Directions for this task. Look through the data below, and copy each line that carries the word "approximations".

Saved entries
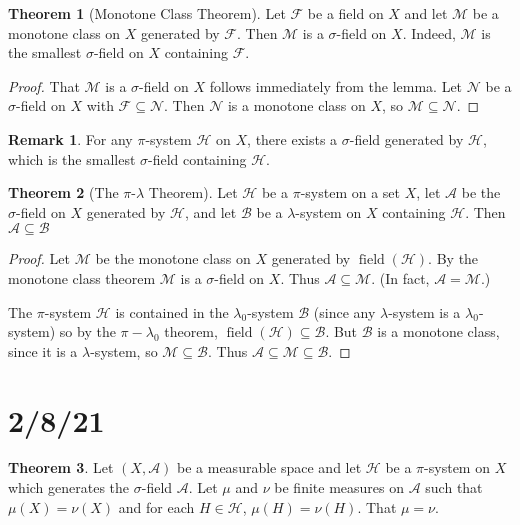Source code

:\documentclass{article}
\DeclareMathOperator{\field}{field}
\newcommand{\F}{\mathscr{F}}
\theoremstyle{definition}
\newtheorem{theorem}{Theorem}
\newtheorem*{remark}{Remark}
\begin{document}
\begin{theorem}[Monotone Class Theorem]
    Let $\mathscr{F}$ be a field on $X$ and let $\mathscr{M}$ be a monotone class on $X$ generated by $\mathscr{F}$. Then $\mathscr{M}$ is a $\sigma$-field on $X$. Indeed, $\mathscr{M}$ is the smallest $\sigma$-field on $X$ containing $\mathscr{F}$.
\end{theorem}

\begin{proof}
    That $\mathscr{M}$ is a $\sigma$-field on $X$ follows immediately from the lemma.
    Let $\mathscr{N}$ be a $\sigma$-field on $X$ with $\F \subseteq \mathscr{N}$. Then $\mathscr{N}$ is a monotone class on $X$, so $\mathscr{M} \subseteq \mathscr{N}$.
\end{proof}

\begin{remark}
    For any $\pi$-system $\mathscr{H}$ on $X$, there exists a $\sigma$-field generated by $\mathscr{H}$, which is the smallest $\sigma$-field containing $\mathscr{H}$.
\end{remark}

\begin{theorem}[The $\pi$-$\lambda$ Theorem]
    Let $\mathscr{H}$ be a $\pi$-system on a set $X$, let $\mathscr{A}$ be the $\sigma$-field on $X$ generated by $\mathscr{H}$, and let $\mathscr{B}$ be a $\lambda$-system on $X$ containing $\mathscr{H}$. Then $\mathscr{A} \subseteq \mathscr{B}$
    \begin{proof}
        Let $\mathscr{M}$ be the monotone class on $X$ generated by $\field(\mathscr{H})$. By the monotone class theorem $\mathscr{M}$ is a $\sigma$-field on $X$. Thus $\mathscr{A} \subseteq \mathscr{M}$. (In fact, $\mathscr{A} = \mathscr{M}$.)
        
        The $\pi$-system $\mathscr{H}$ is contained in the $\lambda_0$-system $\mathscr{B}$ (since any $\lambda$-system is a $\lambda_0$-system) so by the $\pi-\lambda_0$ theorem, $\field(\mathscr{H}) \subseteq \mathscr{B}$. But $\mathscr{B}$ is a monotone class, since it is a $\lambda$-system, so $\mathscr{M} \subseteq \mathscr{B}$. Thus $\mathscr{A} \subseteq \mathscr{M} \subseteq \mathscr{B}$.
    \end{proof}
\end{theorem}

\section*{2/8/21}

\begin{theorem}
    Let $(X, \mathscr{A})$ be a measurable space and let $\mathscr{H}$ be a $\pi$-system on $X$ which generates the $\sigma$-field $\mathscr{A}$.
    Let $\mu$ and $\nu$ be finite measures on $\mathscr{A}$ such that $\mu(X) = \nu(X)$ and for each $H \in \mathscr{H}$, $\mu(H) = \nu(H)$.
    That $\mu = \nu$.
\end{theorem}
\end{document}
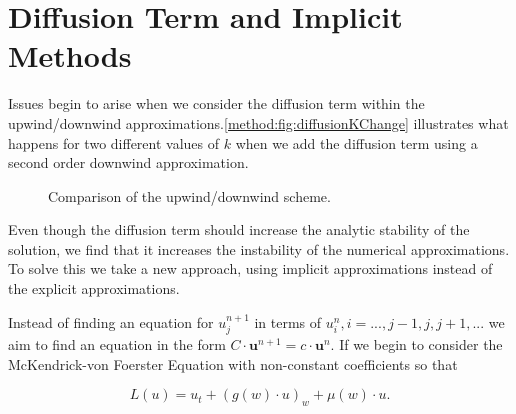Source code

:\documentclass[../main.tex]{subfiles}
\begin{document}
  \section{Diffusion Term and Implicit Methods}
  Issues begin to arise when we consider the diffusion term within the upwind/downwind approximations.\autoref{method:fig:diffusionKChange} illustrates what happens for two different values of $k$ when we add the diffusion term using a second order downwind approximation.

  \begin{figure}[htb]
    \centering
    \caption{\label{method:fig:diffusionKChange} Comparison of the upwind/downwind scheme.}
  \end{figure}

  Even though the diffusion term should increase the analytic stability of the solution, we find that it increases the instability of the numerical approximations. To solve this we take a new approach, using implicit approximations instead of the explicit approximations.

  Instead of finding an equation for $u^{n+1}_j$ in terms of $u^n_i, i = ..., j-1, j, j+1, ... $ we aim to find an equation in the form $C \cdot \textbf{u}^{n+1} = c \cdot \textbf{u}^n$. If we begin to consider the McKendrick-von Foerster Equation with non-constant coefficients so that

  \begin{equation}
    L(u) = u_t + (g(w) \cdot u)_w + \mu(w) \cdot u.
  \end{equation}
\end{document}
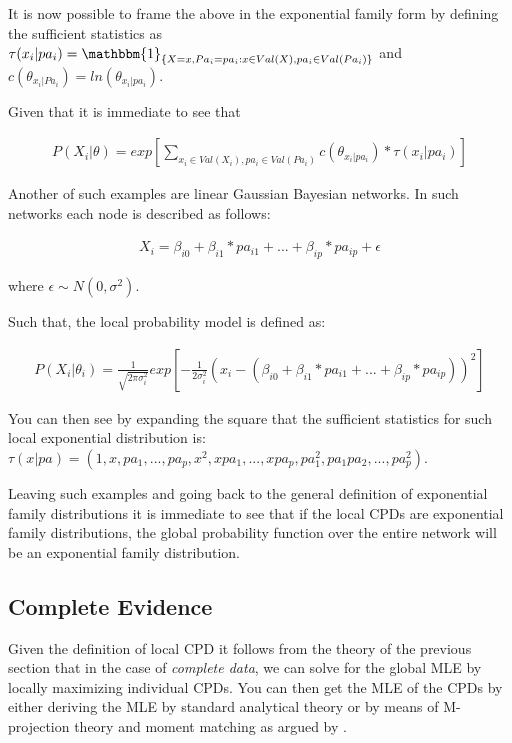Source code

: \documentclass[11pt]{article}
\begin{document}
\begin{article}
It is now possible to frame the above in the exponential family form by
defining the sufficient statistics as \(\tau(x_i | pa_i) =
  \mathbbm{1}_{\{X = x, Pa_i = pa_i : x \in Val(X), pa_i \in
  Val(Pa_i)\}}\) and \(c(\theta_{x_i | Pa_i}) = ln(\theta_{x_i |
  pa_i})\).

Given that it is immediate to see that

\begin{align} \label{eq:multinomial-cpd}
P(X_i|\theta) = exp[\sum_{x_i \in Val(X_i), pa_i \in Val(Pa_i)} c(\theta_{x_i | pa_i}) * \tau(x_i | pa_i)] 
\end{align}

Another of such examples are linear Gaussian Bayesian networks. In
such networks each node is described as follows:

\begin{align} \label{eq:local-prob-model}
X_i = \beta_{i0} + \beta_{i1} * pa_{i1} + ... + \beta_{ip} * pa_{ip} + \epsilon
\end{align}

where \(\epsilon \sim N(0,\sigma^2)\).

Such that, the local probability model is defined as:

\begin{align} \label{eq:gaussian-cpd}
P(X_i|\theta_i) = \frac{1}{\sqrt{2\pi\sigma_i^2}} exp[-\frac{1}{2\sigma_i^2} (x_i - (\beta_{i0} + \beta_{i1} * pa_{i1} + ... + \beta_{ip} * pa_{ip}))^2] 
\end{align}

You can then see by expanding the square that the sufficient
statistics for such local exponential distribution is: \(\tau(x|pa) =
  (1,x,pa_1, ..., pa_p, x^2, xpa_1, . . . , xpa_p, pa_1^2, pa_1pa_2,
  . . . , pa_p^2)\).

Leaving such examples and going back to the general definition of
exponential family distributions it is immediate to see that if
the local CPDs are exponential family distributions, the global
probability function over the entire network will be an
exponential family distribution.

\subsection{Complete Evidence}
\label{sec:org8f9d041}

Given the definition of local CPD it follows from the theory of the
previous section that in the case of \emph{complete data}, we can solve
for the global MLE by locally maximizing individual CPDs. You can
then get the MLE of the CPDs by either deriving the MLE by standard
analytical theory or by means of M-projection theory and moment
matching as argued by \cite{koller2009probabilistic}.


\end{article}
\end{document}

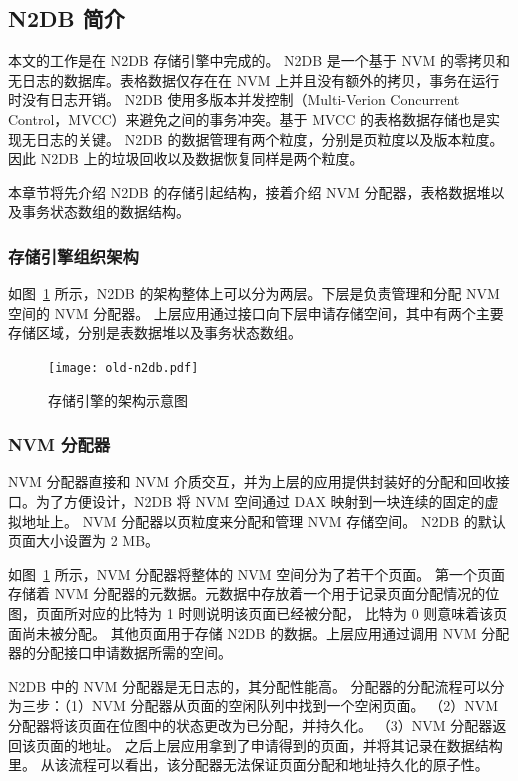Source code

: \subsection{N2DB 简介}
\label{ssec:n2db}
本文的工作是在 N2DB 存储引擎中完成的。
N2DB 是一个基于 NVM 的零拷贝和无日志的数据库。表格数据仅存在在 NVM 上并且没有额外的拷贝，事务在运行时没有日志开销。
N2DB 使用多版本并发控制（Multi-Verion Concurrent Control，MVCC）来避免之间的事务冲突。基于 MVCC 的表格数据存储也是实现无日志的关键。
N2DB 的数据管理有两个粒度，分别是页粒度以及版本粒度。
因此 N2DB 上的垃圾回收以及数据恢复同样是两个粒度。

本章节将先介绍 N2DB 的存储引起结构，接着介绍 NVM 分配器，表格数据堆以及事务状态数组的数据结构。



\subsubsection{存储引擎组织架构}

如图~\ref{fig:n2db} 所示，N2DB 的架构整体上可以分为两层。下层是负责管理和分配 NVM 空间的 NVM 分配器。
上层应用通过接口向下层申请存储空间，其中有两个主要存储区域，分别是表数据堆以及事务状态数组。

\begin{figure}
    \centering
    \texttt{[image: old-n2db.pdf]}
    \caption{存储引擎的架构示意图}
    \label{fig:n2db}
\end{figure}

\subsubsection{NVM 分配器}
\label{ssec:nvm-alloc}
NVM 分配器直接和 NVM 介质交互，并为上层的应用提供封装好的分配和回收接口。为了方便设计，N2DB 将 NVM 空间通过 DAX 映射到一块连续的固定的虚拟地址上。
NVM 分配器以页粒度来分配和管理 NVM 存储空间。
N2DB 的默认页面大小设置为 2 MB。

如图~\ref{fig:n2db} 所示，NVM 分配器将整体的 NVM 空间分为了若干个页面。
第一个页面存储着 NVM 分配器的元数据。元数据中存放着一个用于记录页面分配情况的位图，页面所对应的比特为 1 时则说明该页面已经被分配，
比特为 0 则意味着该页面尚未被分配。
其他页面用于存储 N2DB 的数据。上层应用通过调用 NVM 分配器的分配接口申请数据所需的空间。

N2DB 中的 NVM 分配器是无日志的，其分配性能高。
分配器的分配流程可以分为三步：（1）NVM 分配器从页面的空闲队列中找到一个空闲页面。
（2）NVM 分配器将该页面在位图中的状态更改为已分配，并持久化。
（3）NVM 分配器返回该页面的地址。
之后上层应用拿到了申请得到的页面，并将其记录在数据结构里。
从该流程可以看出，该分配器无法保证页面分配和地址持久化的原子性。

Exercise answer.
  Issues begin to arise when we consider the diffusion term within the upwind/downwind approximations.\autoref{method:fig:diffusionKChange} illustrates what happens for two different values of $k$ when we add the diffusion term using a second order downwind approximation.
  Even though the diffusion term should increase the analytic stability of the solution, we find that it increases the instability of the numerical approximations. To solve this we take a new approach, using implicit approximations instead of the explicit approximations.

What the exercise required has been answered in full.